Veterans preference was obscured by the Equal Rights Amendment extension fight this summer but it is clearly emerging as a major women's issue. It is not one that women are fighting in isolation. This, after all, has to do with fair play, and that strikes almost as responsive a chord in the American heart strings as flag-waving patriotism. Courts are seeing inequities and so has the Carter administration. Congress alone appears to be dazzled by the power of the veterans lobby -- or at least its perception that the veterans lobby is still powerful.
"A lot of us who have veterans preference don't really feel we should," says a high-ranking Veterans Administration official with a 10-point World War II advantage. "My sympathies are more with my daughter than the veterans.
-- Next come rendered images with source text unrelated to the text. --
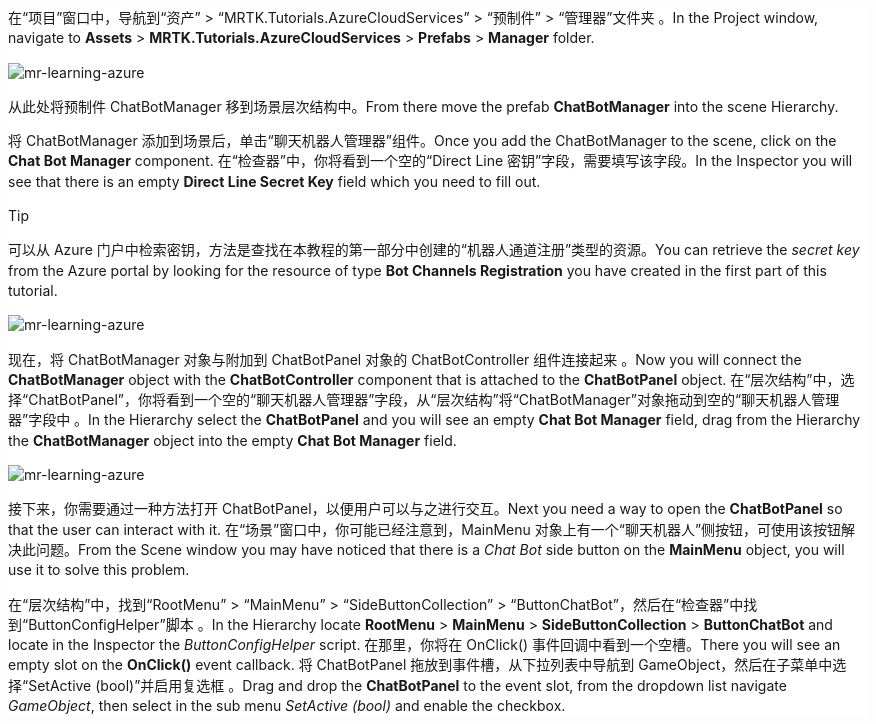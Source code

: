 <span data-ttu-id="3af9a-188">在“项目”窗口中，导航到“资产” > “MRTK.Tutorials.AzureCloudServices” > “预制件” > “管理器”文件夹   。</span><span class="sxs-lookup"><span data-stu-id="3af9a-188">In the Project window, navigate to **Assets** > **MRTK.Tutorials.AzureCloudServices** > **Prefabs** > **Manager** folder.</span></span>

![mr-learning-azure](images/mr-learning-azure/tutorial5-section6-step1-1.png)

<span data-ttu-id="3af9a-190">从此处将预制件 ChatBotManager 移到场景层次结构中。</span><span class="sxs-lookup"><span data-stu-id="3af9a-190">From there move the prefab **ChatBotManager** into the scene Hierarchy.</span></span>

<span data-ttu-id="3af9a-191">将 ChatBotManager 添加到场景后，单击“聊天机器人管理器”组件。</span><span class="sxs-lookup"><span data-stu-id="3af9a-191">Once you add the ChatBotManager to the scene, click on the **Chat Bot Manager** component.</span></span>
<span data-ttu-id="3af9a-192">在“检查器”中，你将看到一个空的“Direct Line 密钥”字段，需要填写该字段。</span><span class="sxs-lookup"><span data-stu-id="3af9a-192">In the Inspector you will see that there is an empty **Direct Line Secret Key** field which you need to fill out.</span></span>

> [!TIP]
> <span data-ttu-id="3af9a-193">可以从 Azure 门户中检索密钥，方法是查找在本教程的第一部分中创建的“机器人通道注册”类型的资源。</span><span class="sxs-lookup"><span data-stu-id="3af9a-193">You can retrieve the *secret key* from the Azure portal by looking for the resource of type **Bot Channels Registration** you have created in the first part of this tutorial.</span></span>

![mr-learning-azure](images/mr-learning-azure/tutorial5-section6-step1-2.png)

<span data-ttu-id="3af9a-195">现在，将 ChatBotManager 对象与附加到 ChatBotPanel 对象的 ChatBotController 组件连接起来  。</span><span class="sxs-lookup"><span data-stu-id="3af9a-195">Now you will connect the **ChatBotManager** object with the **ChatBotController** component that is attached to the **ChatBotPanel** object.</span></span> <span data-ttu-id="3af9a-196">在“层次结构”中，选择“ChatBotPanel”，你将看到一个空的“聊天机器人管理器”字段，从“层次结构”将“ChatBotManager”对象拖动到空的“聊天机器人管理器”字段中   。</span><span class="sxs-lookup"><span data-stu-id="3af9a-196">In the Hierarchy select the **ChatBotPanel** and you will see an empty **Chat Bot Manager** field, drag from the Hierarchy the **ChatBotManager** object into the empty **Chat Bot Manager** field.</span></span>

![mr-learning-azure](images/mr-learning-azure/tutorial5-section6-step1-3.png)

<span data-ttu-id="3af9a-198">接下来，你需要通过一种方法打开 ChatBotPanel，以便用户可以与之进行交互。</span><span class="sxs-lookup"><span data-stu-id="3af9a-198">Next you need a way to open the **ChatBotPanel** so that the user can interact with it.</span></span> <span data-ttu-id="3af9a-199">在“场景”窗口中，你可能已经注意到，MainMenu 对象上有一个“聊天机器人”侧按钮，可使用该按钮解决此问题。</span><span class="sxs-lookup"><span data-stu-id="3af9a-199">From the Scene window you may have noticed that there is a *Chat Bot* side button on the **MainMenu** object, you will use it to solve this problem.</span></span>

<span data-ttu-id="3af9a-200">在“层次结构”中，找到“RootMenu” > “MainMenu” > “SideButtonCollection” > “ButtonChatBot”，然后在“检查器”中找到“ButtonConfigHelper”脚本   。</span><span class="sxs-lookup"><span data-stu-id="3af9a-200">In the Hierarchy locate **RootMenu** > **MainMenu** > **SideButtonCollection** > **ButtonChatBot** and locate in the Inspector the *ButtonConfigHelper* script.</span></span> <span data-ttu-id="3af9a-201">在那里，你将在 OnClick() 事件回调中看到一个空槽。</span><span class="sxs-lookup"><span data-stu-id="3af9a-201">There you will see an empty slot on the **OnClick()** event callback.</span></span> <span data-ttu-id="3af9a-202">将 ChatBotPanel 拖放到事件槽，从下拉列表中导航到 GameObject，然后在子菜单中选择“SetActive (bool)”并启用复选框 。</span><span class="sxs-lookup"><span data-stu-id="3af9a-202">Drag and drop the **ChatBotPanel** to the event slot, from the dropdown list navigate *GameObject*, then select in the sub menu *SetActive (bool)* and enable the checkbox.</span></span>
The whole purpose was to help a guy with a period of adjustment, not to give him a lifetime right to go to the head of the line. Most of us have wives and daughters who've run into this problem and our sympathies are with them."
Veterans organizations are saying that veterans have counted on preference for 30 years and that to change things now would be to change the rules in the middle of the game. Maybe that's true. Maybe it is the middle of the game but it's certainly time to change the rules. More people want to play and so far the rules simply have not been fair.